* **Work required**
Check each line of the data for the string "DoxyCompactItemize". Report how many have it, and give nothing else.

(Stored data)
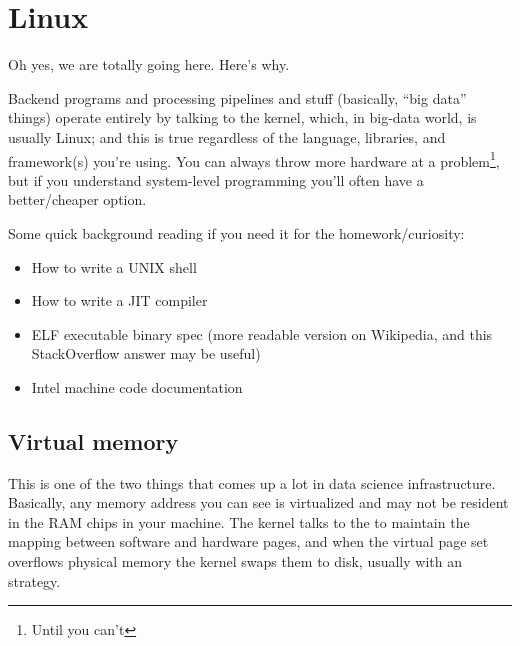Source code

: \section{Linux}
Oh yes, we are totally going here. Here's why.

Backend programs and processing pipelines and stuff (basically, ``big data''
things) operate entirely by talking to the kernel, which, in big-data world,
is usually Linux; and this is true regardless of the language, libraries, and
framework(s) you're using. You can always throw more hardware at a
problem\footnote{Until you can't}, but if you understand system-level
programming you'll often have a better/cheaper option.

Some quick background reading if you need it for the homework/curiosity:

\begin{itemize}
  \item {}
            {How to write a UNIX shell}
  \item {}
            {How to write a JIT compiler}
  \item {}
            {ELF executable binary spec} (more readable version
            {on Wikipedia}, and
                {this StackOverflow answer} may be useful)
  \item {}
            {Intel machine code documentation}
\end{itemize}

\subsection{Virtual memory}
This is one of the two things that comes up a lot in data science
infrastructure. Basically, any memory address you can see is virtualized and
may not be resident in the RAM chips in your machine. The kernel talks to the
 to
maintain the mapping between software and hardware pages, and when the virtual
page set overflows physical memory the kernel swaps them to disk, usually with
an 
strategy.

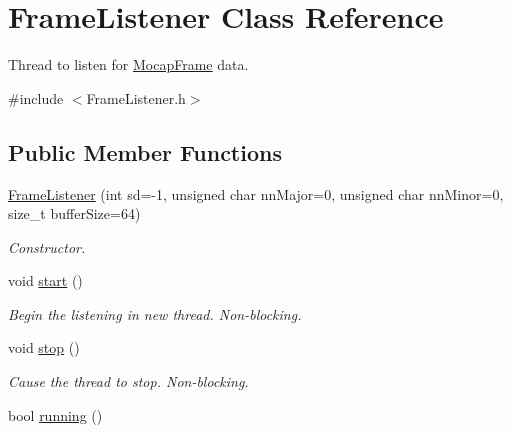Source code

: \hypertarget{classFrameListener}{\section{\-Frame\-Listener \-Class \-Reference}
\label{classFrameListener}
}


\-Thread to listen for \hyperlink{classMocapFrame}{\-Mocap\-Frame} data.  




{\ttfamily \#include $<$\-Frame\-Listener.\-h$>$}

\subsection*{\-Public \-Member \-Functions}
\begin{DoxyCompactItemize}
\item 
\hyperlink{classFrameListener_a8e0bb687e9b09dc7b4e0b5dd7472e243}{\-Frame\-Listener} (int sd=-\/1, unsigned char nn\-Major=0, unsigned char nn\-Minor=0, size\-\_\-t buffer\-Size=64)
\begin{DoxyCompactList}\small\item\em \-Constructor. \end{DoxyCompactList}\item 
\hypertarget{classFrameListener_a6475196523f3e1dea5caf3a3abfb010b}{void \hyperlink{classFrameListener_a6475196523f3e1dea5caf3a3abfb010b}{start} ()}\label{classFrameListener_a6475196523f3e1dea5caf3a3abfb010b}

\begin{DoxyCompactList}\small\item\em \-Begin the listening in new thread. \-Non-\/blocking. \end{DoxyCompactList}\item 
\hypertarget{classFrameListener_a70be59362226bcf428b426ef137b32d3}{void \hyperlink{classFrameListener_a70be59362226bcf428b426ef137b32d3}{stop} ()}\label{classFrameListener_a70be59362226bcf428b426ef137b32d3}

\begin{DoxyCompactList}\small\item\em \-Cause the thread to stop. \-Non-\/blocking. \end{DoxyCompactList}\item 
\hypertarget{classFrameListener_a88c18f95e806f091162b627876f47c0a}{bool \hyperlink{classFrameListener_a88c18f95e806f091162b627876f47c0a}{running} ()}\label{classFrameListener_a88c18f95e806f091162b627876f47c0a}


\end{DoxyCompactItemize}
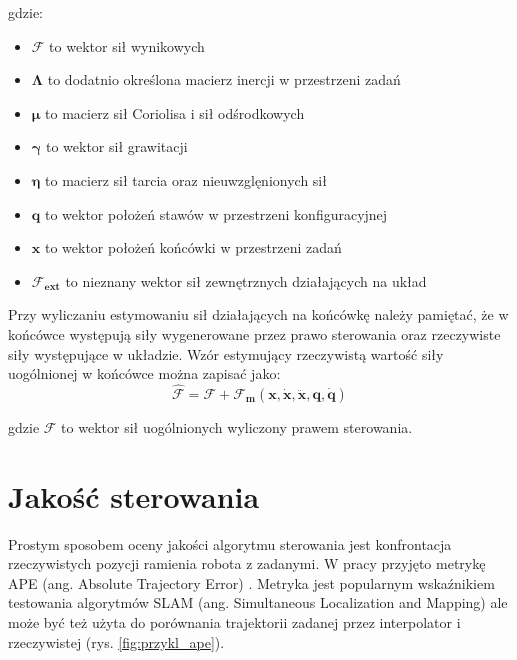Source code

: gdzie:
\begin{itemize}
	\item $\boldsymbol{\mathcal{F}}$ to wektor sił wynikowych
	\item $\boldsymbol{\Lambda}$ to dodatnio określona macierz inercji w przestrzeni zadań
	\item $\boldsymbol{\mu}$ to macierz sił Coriolisa i sił odśrodkowych	
	\item $\boldsymbol{\gamma}$ to wektor sił grawitacji
	\item $\boldsymbol{\eta}$ to macierz sił tarcia oraz nieuwzglęnionych sił
	\item $\boldsymbol{q}$ to wektor położeń stawów w przestrzeni konfiguracyjnej
	\item $\boldsymbol{x}$ to wektor położeń końcówki w przestrzeni zadań
	\item $ \boldsymbol{\mathcal{F}_{ext}}$ to nieznany wektor sił zewnętrznych działających na układ
\end{itemize} 

Przy wyliczaniu estymowaniu sił działających na końcówkę należy pamiętać, że w końcówce występują siły wygenerowane przez prawo sterowania oraz rzeczywiste siły występujące w układzie. Wzór estymujący rzeczywistą wartość siły uogólnionej w końcówce można zapisać jako:
\begin{equation}
\boldsymbol{\mathcal{\hat{F}}} = \boldsymbol{\mathcal{F}} + \boldsymbol{\mathcal{F}_m}(\boldsymbol{x}, \dot{\boldsymbol{x}}, \ddot{\boldsymbol{x}}, \boldsymbol{q}, \dot{\boldsymbol{q}})
\end{equation}

gdzie $\boldsymbol{\mathcal{F}}$ to wektor sił uogólnionych wyliczony prawem sterowania.

\section{Jakość sterowania}
\label{chap:ape}
Prostym sposobem oceny jakości algorytmu sterowania jest konfrontacja rzeczywistych pozycji ramienia robota z zadanymi. W pracy przyjęto metrykę APE (ang. Absolute Trajectory Error) \cite{bib:ape}. Metryka jest popularnym wskaźnikiem testowania algorytmów SLAM (ang. Simultaneous Localization and Mapping) ale może być też użyta do porównania trajektorii zadanej przez interpolator i rzeczywistej (rys. \ref{fig:przykl_ape}). 

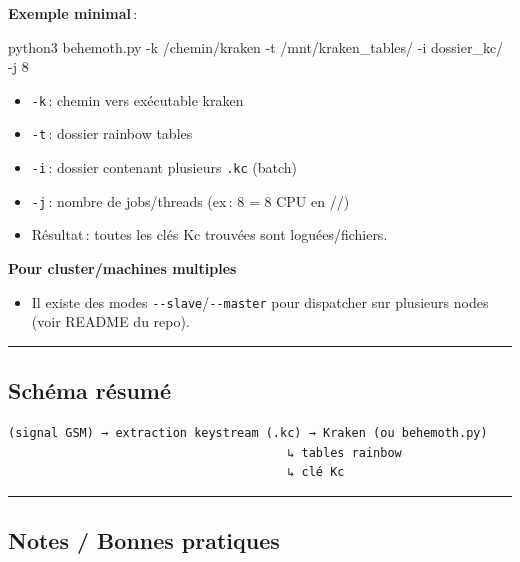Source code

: \documentclass[
  french,
]{article}
\newenvironment{Shaded}{\begin{snugshade}}{\end{snugshade}}
\newcommand{\AttributeTok}[1]{\textcolor[rgb]{0.13,0.29,0.53}{#1}}
\newcommand{\ExtensionTok}[1]{#1}
\newcommand{\NormalTok}[1]{#1}
\providecommand{\tightlist}{%
  \setlength{\itemsep}{0pt}\setlength{\parskip}{0pt}}
\begin{document}
\textbf{Exemple minimal}\,:

\begin{Shaded}
\begin{Highlighting}[]
\ExtensionTok{python3}\NormalTok{ behemoth.py }\AttributeTok{{-}k}\NormalTok{ /chemin/kraken }\AttributeTok{{-}t}\NormalTok{ /mnt/kraken\_tables/ }\AttributeTok{{-}i}\NormalTok{ dossier\_kc/ }\AttributeTok{{-}j}\NormalTok{ 8}
\end{Highlighting}
\end{Shaded}

\begin{itemize}
\tightlist
\item
  \texttt{-k}\,: chemin vers exécutable kraken
\item
  \texttt{-t}\,: dossier rainbow tables
\item
  \texttt{-i}\,: dossier contenant plusieurs \texttt{.kc} (batch)
\item
  \texttt{-j}\,: nombre de jobs/threads (ex\,: 8 = 8 CPU en //)
\item
  Résultat\,: toutes les clés Kc trouvées sont loguées/fichiers.
\end{itemize}

\textbf{Pour cluster/machines multiples}

\begin{itemize}
\tightlist
\item
  Il existe des modes \texttt{-\/-slave}/\texttt{-\/-master} pour
  dispatcher sur plusieurs nodes (voir README du repo).
\end{itemize}

\begin{center}\rule{0.5\linewidth}{0.5pt}\end{center}

\subsection{Schéma résumé}\label{schuxe9ma-ruxe9sumuxe9}

\begin{verbatim}
(signal GSM) → extraction keystream (.kc) → Kraken (ou behemoth.py)
                                       ↳ tables rainbow
                                       ↳ clé Kc
\end{verbatim}

\begin{center}\rule{0.5\linewidth}{0.5pt}\end{center}

\subsection{Notes / Bonnes pratiques}\label{notes-bonnes-pratiques}
\end{document}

* **Answer section**
2